I watched him betray friends, wives, and business associates, but
we remained friends because he was bright, charming, and relieved
my insecurities by telling me how terrific I was. When it finally
suited his purpose, he betrayed me. It took me over a year to come
to terms with the fact that I had known what he was all along, but
chose to ignore it.
To segue back to the subject of investing,
every time I drag out that chart of the S&P 500 relative to its
normal P/E range, I get some mail telling me that this valuation
method no longer applies, that I should be more open-minded and up-to-date
in my thinking. Projected Earnings Growth (PEG) is now the appropriate
way to value a stock. Why is PEG now "the thing"? Because it gives
us a seemingly rational justification to do what we want to do. Long-term
investors do, after all, need some reason to buy a stock with a P/E
of 200.
The flaw in the PEG rationale is that
nothing goes on forever, and PEG only works with high P/E stocks
when there is a glut of money in the market that pushes stocks out
of normal valuation ranges. You can't draw a straight, up trending
line into the future and consider that it will never be broken. As
technicians, we draw trend lines, but we EXPECT that they will eventually
be violated; however, the majority of investors are not technicians,
nor are they critically analytical about their investment decisions.
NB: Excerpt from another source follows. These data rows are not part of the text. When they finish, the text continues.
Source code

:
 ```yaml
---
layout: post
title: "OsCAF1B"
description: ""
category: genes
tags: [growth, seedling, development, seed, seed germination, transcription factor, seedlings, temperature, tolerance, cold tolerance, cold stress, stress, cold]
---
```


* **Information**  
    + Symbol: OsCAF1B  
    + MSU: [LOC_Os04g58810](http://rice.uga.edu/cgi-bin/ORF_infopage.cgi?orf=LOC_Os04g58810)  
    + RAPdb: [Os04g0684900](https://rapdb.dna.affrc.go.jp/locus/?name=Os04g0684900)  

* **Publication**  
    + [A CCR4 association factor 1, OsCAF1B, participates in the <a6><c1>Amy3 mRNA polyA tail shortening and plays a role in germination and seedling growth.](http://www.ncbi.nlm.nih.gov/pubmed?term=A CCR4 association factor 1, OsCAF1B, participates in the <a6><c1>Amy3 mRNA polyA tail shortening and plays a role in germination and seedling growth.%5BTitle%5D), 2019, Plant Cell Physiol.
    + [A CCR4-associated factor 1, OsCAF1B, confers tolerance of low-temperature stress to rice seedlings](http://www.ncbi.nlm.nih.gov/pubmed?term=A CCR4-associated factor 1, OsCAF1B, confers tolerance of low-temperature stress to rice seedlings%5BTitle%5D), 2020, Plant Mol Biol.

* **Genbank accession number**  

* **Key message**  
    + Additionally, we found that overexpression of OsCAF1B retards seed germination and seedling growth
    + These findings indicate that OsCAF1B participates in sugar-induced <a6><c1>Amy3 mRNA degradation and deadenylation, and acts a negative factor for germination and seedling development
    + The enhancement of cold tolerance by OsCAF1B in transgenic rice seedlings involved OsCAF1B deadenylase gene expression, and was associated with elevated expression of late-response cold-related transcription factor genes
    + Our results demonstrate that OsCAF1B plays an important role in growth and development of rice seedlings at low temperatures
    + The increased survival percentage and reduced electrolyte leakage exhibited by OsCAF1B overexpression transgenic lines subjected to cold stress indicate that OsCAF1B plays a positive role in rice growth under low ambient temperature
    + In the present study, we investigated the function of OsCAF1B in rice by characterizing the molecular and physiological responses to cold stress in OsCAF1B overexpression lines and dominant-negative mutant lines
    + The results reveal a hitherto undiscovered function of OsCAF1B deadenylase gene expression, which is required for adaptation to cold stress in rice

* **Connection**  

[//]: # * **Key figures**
They listen to and trust the investment industry sales machine, which
tells them not to worry, the stock market always goes up. This is
what they want to hear. Someday they will look at their bombed-out
portfolios and ask, "What about PEG?" The answer will be, "It was
a lie."
Shifting one's investment approach to
fit current conditions is sensible and is best accomplished by following
price trends. As technicians we can do that without much heartburn
about how stocks are being valued by fundamental analysts, but I
still look to the normal P/E range as a guide to how well prices
are being supported by fundamentals. In my opinion, the fact that
prices are far beyond the normal range set by traditional valuation
methods is not the announcement of a "new paradigm" for long-term
investing, it is a red flag that risk is high and a warning of serious
trouble ahead.
While we technicians use different (and
I think better) analysis tools, we are also vulnerable to (and guilty
of) filtering out evidence that does not support what we want to
do. Technical indicators are never unanimous in their message, so
part of our task is to ignore those that are not telling the truth.
Unfortunately, it is at this point that we are vulnerable to losing
our objectivity, and may choose to believe the wrong indicators in
order to support the scenario we prefer. The way to protect ourselves
from this is to use a disciplined system to enter and exit positions.
Just as we use a stop loss to exit, we have a set of rules we use
to open a position. Replace denial with discipline.